Cinema

Doze Anos de Escravidão (2013)

Ahh, na terra de Oscars e premiações, a Academia realmente não poderia ter um melhor favorito.

Mas não, não vamos limitar Doze Anos de Escravidão a apenas o favorito a papar a maioria dos prêmios da gloriosa noite que todos os cinéfilos estão esperando. O filme de Steve McQueen é infinitamente mais do que isso; devo dizer que é mais ainda do que uma lição, uma viagem pela desolação que nunca, nunca conhecerá a cura.

Reunindo um elenco que, poxa, nos deixa de boca aberta, McQueen realizou a proeza de aprofundar uma das mais feias e desonrosas feridas da História; uma que pelo menos eu já sentia (it is both a blessing and a curse to feel everything so very deeply). Em todas as cenas que, aliás, foram trabalhadas numa fotografia maravilhosa, é possível perceber e sentir, tocar tantas coisas que mal posso listar. Injustiça, liberdade, desespero, perseverança. Escravidão.

Você toca a escravidão, sim, através da História e da tela. E seu coração a sente e, mesmo que você saiba que, ah, você é uma pessoa livre… é impossível ignorá-la.
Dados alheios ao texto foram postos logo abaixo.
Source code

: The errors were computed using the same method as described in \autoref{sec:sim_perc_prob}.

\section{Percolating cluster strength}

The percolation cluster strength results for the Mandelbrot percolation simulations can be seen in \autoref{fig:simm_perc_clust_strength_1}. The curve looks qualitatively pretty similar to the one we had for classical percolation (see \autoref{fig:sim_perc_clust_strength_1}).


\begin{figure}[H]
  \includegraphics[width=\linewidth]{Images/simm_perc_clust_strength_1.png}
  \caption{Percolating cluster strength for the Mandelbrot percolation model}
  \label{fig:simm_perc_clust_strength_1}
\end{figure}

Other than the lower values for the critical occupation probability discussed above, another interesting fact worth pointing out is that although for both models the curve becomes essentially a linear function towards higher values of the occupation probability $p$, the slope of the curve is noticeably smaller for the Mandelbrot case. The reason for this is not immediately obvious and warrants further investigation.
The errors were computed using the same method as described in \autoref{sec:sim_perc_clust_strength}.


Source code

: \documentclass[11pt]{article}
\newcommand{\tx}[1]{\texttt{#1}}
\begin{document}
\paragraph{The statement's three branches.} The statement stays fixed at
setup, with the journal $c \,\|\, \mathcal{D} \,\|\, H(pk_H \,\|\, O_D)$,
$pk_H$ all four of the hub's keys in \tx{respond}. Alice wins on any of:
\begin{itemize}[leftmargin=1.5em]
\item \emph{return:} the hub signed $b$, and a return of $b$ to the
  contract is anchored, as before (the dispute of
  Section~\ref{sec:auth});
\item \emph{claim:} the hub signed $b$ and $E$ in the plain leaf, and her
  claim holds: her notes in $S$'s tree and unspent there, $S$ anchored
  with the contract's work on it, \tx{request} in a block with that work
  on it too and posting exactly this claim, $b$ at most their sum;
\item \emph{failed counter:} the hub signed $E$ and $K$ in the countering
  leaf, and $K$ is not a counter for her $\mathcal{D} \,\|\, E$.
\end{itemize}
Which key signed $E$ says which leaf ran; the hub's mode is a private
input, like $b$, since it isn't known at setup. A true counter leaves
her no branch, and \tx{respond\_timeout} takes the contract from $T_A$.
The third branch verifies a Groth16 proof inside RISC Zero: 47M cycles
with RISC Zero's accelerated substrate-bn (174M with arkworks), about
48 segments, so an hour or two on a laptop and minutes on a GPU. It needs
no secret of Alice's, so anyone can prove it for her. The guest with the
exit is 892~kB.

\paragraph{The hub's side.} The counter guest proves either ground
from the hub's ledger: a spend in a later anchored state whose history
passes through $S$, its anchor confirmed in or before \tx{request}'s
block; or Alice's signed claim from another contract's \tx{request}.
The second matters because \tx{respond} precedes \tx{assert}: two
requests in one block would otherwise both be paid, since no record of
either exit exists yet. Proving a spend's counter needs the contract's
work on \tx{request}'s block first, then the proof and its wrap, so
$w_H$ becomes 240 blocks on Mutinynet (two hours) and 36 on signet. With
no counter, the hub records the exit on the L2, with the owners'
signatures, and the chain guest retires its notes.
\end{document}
Ela está, afinal, nos olhos de Solomon, personagem do talentosíssimo Chiwetel Ejiofor, no choro de uma das maiores revelações que já testemunhei, Lupita Nyong’o, a qual interpretou a escrava Patsey, e na crueldade um tanto disfarçada de Master Epps (Michael Fassbender). Embora as cores fossem um tanto, uh, fracas e a beleza da fotografia muitas vezes fosse tratada com certa delicadeza, nada podia tirar da escravidão o seu corte profundo, suas tão fortes chicotadas.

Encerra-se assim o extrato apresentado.